Our voyage out was a pleasant one, making about 58 days to Cape Town and 27 days to the equator. At no time was there more than a wholesail breeze, and nothing special of note took place, with this exception: we never took in a royal until we hove to and came to our anchorage in the beautiful bay or roadstead. On this voyage, two degrees south of the equator, we sighted what appeared to be a steamer with fore and aft sails set, and bound south.

At 11 a.m. we ran close up under his lee and spoke to him. He said he was from Cardiff, Wales, and was bound for the Heathcote River, on the middle of New Zealand. He had been 100 days out and had a large lee-board out to prevent his vessel from making so much lee drift. He asked me if I would not come aboard, but as we were going ten miles to his one, I tacked ship and headed about north, eased off head-sheets and hove main-topsail aback. We hove over our Yankee dory, which I always carried, and was soon aboard of him. He was much pleased to see me, and although he had drifted along for 100 days seemed reconciled to his fate and fully expected the trip to take him at least 250 days. As I was familiar with the New Zealand group and he had never been there before, I gave him all the information required, and tracked off on his chart for him the course he should pursue, and he was more than grateful. He had his wife and child with him, a gay little girl about ten years old. We had dinner and a glorious old talk; he put out his best, plenty of wine and beer, and at 1.30 p.m. he hoisted signals to our barque to come on. All this time from 11 to 1.30 she had made about seven miles. Her main topsails were braced up and sheets taken in, and about she came like a race horse—a thing of life. She did look so handsome coming down, and seemed to say, “I will show you my heels in a short time.” About 2.15 p.m., according to record, the chief officer, Mr. Harding, brought her to and I went on board, having greatly enjoyed the pleasant change of a visit at sea.

We filled away and passed under the Comet’s lee, saluting him by a rousing good cheer, such as can only be given by a sailor, and bidding him a pleasant bon voyage, and in one hour she was out of sight.

When I left the Comet the captain had given me a large English market basket full of good things: a Yorkshire ham, English cheese, port, brandy and beer, and that night I could not help thinking of that captain and his family wallowing slowly along behind us. At this time foul grass, in some places a foot long, had grown on the vessel’s bottom, and in what a condition she must have been when, in 259 days out from Cardiff, she finally reached New Zealand.

Ten months later I had a letter from the captain saying had it not been for my advice he would never have arrived out, as it had been his intention to make his Eastern or longtitude no further south than 35°; instead he went direct to 45°, as I had suggested, and ran his Eastern down in high latitude.

Here in this Southern belt the winds blow eleven months of the year, from West N. W. to West S. W., and in this long stretch of over 7500 miles one seldom ever sees a sail unless overtaking some ship or being overtaken by some ship bound to Australia, or Van Dieman’s Land, or perhaps to New Zealand.

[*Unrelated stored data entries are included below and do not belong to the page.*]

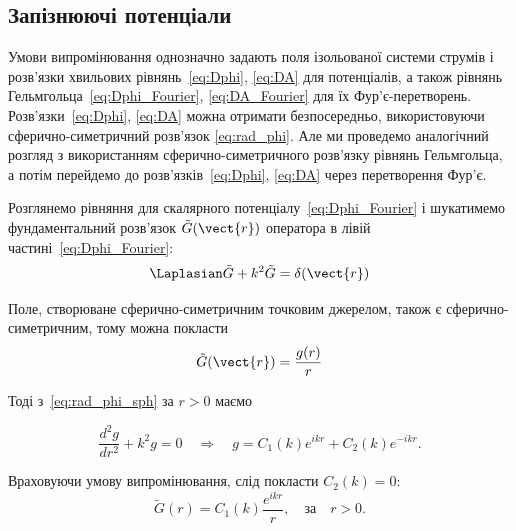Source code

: \subsection*{Запізнюючі потенціали}


Умови випромінювання однозначно задають поля ізольованої системи струмів і розв'язки хвильових рівнянь~\eqref{eq:Dphi},
\eqref{eq:DA} для потенціалів, а також рівнянь Гельмгольца~\eqref{eq:Dphi_Fourier}, \eqref{eq:DA_Fourier} для їх
Фур'є-перетворень. Розв'язки~\eqref{eq:Dphi}, \eqref{eq:DA} можна отримати безпосередньо, використовуючи
сфе\-рич\-но-симетричний розв'язок \eqref{eq:rad_phi}. Але ми проведемо аналогічний розгляд з використанням
сфе\-рич\-но-симетричного розв'язку рівнянь Гельмгольца, а потім перейдемо до розв'язків~\eqref{eq:Dphi}, \eqref{eq:DA}
через перетворення Фур'є.

Розглянемо рівняння для скалярного потенціалу~\eqref{eq:Dphi_Fourier} і шукатимемо фундаментальний розв'язок
$\tilde{G}(\vect{r})$ оператора в лівій частині~\eqref{eq:Dphi_Fourier}:
\begin{equation*}
	\Laplasian\tilde{G} + k^2\tilde{G} = \delta(\vect{r})
\end{equation*}

Поле, створюване сферично-симетричним точковим джерелом, також є сферично-симетричним, тому можна покласти
\begin{equation*}
	\tilde{G} (\vect{r}) = \frac{g(r)}{r}
\end{equation*}

Тоді з~\eqref{eq:rad_phi_sph} за $r>0$ маємо

\begin{equation*}
	\frac{d^2 g}{dr^2} + k^2 g = 0 \quad \Rightarrow \quad g = C_1(k) e^{ikr} + C_2(k) e^{-ikr}.
\end{equation*}

Враховуючи умову випромінювання, слід покласти $C_2(k)=0$:
\begin{equation*}
	\tilde{G}(r) = C_1(k) \frac{e^{ikr}}{r}, \quad \text{за} \quad r>0.
\end{equation*}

The never-absent companion of the sailor is the albatross, a large bird which often follows a vessel for long distances, and which “Jack” calls the “spirit of a departed sailor.”

The barque Otago reached Cape Town, and after entering at the Custom House and reporting to the consignees, we commenced to discharge that portion of the cargo which was to be landed, some of which had to be transported by bullock trams 300 to 500 miles inland.

To these monstrous trek wagons are attached often some thirty or thirty-six Cape oxen. They are immense fellows and their entire harness is made of trecto, or raw hide. The campers or drivers are often 30 or 40 days on the way, and in the dry season, especially in the Southern summer months, December, January and February, the cattle suffer much for want of water, and travel in the night time and out span in day, so they can feed and water their cattle if they are fortunate enough to find it.

The Zaro, or headman, who has charge of the freight, is a native Kaffir; under him are two drivers, one a young Kaffir, who is a leader and who, when they in-span, directs the head yoke. Imagine a picture of 15 yoke of oxen, or thirty in all, strung up to a Crow wagon 30 feet long, a Kaffir boy at the head with the leaders, and the driver with a long bamboo whip in his hand. This whip is a rod 20 feet long, with a whip lash over 80 feet long made of dry hide, attached to the end, and is used in such a way that it will reach, at any time, any of the bullocks.